::: Data provided
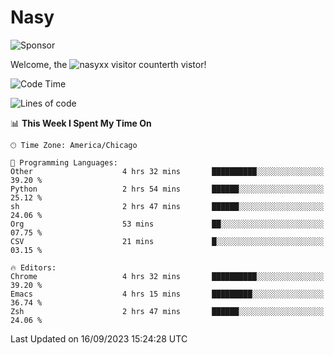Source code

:# Nasy

<!--
<p align="center">
<img height="200" src="https://github-readme-stats.vercel.app/api?username=nasyxx&count_private=true&show_icons=true&theme=dracula&include_all_commits=true"/>
<img height="200" src="https://github-readme-stats.vercel.app/api/top-langs/?username=nasyxx&theme=dracula&hide=html,jupyter+notebook&count_private=true&show_icons=true"/>
</p>

  
----------------
-->

![Sponsor](https://img.shields.io/static/v1.svg?label=Sponsor&message=%E2%9D%A4&logo=GitHub&style=flat&color=pink)
 
Welcome, the ![nasyxx visitor counter](https://count.getloli.com/get/@nasyxx?theme=rule34)th vistor!
 
<!--START_SECTION:waka-->
![Code Time](http://img.shields.io/badge/Code%20Time-3%2C689%20hrs%2052%20mins-blue)

![Lines of code](https://img.shields.io/badge/From%20Hello%20World%20I%27ve%20Written-6.3%20million%20lines%20of%20code-blue)

📊 **This Week I Spent My Time On** 

```text
🕑︎ Time Zone: America/Chicago

💬 Programming Languages: 
Other                    4 hrs 32 mins       ██████████░░░░░░░░░░░░░░░   39.20 % 
Python                   2 hrs 54 mins       ██████░░░░░░░░░░░░░░░░░░░   25.12 % 
sh                       2 hrs 47 mins       ██████░░░░░░░░░░░░░░░░░░░   24.06 % 
Org                      53 mins             ██░░░░░░░░░░░░░░░░░░░░░░░   07.75 % 
CSV                      21 mins             █░░░░░░░░░░░░░░░░░░░░░░░░   03.15 % 

🔥 Editors: 
Chrome                   4 hrs 32 mins       ██████████░░░░░░░░░░░░░░░   39.20 % 
Emacs                    4 hrs 15 mins       █████████░░░░░░░░░░░░░░░░   36.74 % 
Zsh                      2 hrs 47 mins       ██████░░░░░░░░░░░░░░░░░░░   24.06 % 
```


 Last Updated on 16/09/2023 15:24:28 UTC
<!--END_SECTION:waka-->

<!-- ![visitors](https://visitor-badge.laobi.icu/badge?page_id=nasyxx.nasyxx) -->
::::::
• _What the task asks_
In the entries above, count the lines that include "dracula" and write nothing but that number.

• _Output for this task_
2